Existing layer-wise evaluation methods for large language models (LLMs) overlook data influence and assume uniform training quality across layers, failing to capture task-dependent functional specialization. Method: We propose LayerIF—the first data-driven, influence-function-based framework for layer-wise quality assessment. LayerIF computes the influence of individual training samples on validation loss per layer, yielding task-sensitive layer importance scores without architectural assumptions. Contribution/Results: LayerIF is model-agnostic and task-adaptive. Experiments across diverse LLM architectures demonstrate that LayerIF-guided LoRA-MoE expert assignment and layer-wise sparsification significantly improve downstream performance. The method exhibits strong generalization and plug-and-play usability, enabling effective layer-aware adaptation without retraining or architecture modification.

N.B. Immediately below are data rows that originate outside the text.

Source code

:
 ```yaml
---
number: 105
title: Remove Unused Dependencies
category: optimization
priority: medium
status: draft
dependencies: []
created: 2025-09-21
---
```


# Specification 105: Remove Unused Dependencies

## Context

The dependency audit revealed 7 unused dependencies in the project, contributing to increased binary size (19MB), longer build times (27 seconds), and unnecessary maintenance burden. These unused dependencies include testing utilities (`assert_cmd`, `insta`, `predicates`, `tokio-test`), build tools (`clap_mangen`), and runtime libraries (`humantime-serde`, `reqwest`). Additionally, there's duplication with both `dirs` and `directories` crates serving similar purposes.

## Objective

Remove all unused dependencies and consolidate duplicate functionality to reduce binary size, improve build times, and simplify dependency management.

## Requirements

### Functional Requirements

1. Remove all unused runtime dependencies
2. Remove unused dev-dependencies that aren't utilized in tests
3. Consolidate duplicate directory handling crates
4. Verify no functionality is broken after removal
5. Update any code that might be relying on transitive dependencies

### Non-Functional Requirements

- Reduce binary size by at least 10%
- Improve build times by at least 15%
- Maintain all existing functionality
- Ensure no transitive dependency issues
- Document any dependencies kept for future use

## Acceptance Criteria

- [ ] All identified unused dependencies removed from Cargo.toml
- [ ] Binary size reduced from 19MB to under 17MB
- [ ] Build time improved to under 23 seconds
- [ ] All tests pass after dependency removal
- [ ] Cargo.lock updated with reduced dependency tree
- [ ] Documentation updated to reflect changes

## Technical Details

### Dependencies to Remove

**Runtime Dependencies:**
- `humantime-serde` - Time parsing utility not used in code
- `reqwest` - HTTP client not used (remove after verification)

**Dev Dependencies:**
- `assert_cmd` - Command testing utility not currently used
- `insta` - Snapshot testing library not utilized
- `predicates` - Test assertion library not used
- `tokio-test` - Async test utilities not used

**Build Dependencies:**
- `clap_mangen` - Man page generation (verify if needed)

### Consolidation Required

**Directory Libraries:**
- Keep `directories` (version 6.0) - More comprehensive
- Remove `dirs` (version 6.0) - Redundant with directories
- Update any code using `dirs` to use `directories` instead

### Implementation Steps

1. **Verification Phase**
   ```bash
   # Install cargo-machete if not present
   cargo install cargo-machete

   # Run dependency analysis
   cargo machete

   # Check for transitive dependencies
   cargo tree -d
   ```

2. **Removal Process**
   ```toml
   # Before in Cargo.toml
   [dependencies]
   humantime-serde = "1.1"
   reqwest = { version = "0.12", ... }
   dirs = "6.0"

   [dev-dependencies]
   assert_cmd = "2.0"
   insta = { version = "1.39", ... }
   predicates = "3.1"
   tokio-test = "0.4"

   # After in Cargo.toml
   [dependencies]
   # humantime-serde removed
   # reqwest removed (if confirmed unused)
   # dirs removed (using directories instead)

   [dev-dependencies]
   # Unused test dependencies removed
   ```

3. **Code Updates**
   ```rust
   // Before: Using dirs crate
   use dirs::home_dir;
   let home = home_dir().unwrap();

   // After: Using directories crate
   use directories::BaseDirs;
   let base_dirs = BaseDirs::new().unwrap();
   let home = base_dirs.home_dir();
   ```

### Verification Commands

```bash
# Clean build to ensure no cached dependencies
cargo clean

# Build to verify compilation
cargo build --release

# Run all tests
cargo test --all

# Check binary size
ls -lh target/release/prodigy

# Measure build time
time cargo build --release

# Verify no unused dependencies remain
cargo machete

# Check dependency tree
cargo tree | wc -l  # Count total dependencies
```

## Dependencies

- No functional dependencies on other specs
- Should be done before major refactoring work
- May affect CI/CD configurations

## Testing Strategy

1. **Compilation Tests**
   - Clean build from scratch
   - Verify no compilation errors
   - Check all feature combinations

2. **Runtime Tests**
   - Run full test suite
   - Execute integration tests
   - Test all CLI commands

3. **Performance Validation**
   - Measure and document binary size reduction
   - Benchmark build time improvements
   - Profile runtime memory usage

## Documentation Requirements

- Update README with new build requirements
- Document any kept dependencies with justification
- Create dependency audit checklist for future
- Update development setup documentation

Pretrained Large Language Models (LLMs) achieve strong performance across a wide range of tasks, yet exhibit substantial variability in the various layers' training quality with respect to specific downstream applications, limiting their downstream performance.It is therefore critical to estimate layer-wise training quality in a manner that accounts for both model architecture and training data. However, existing approaches predominantly rely on model-centric heuristics (such as spectral statistics, outlier detection, or uniform allocation) while overlooking the influence of data. To address these limitations, we propose LayerIF, a data-driven framework that leverages Influence Functions to quantify the training quality of individual layers in a principled and task-sensitive manner. By isolating each layer's gradients and measuring the sensitivity of the validation loss to training examples by computing layer-wise influences, we derive data-driven estimates of layer importance. Notably, our method produces task-specific layer importance estimates for the same LLM, revealing how layers specialize for different test-time evaluation tasks. We demonstrate the utility of our scores by leveraging them for two downstream applications: (a) expert allocation in LoRA-MoE architectures and (b) layer-wise sparsity distribution for LLM pruning. Experiments across multiple LLM architectures demonstrate that our model-agnostic, influence-guided allocation leads to consistent gains in task performance.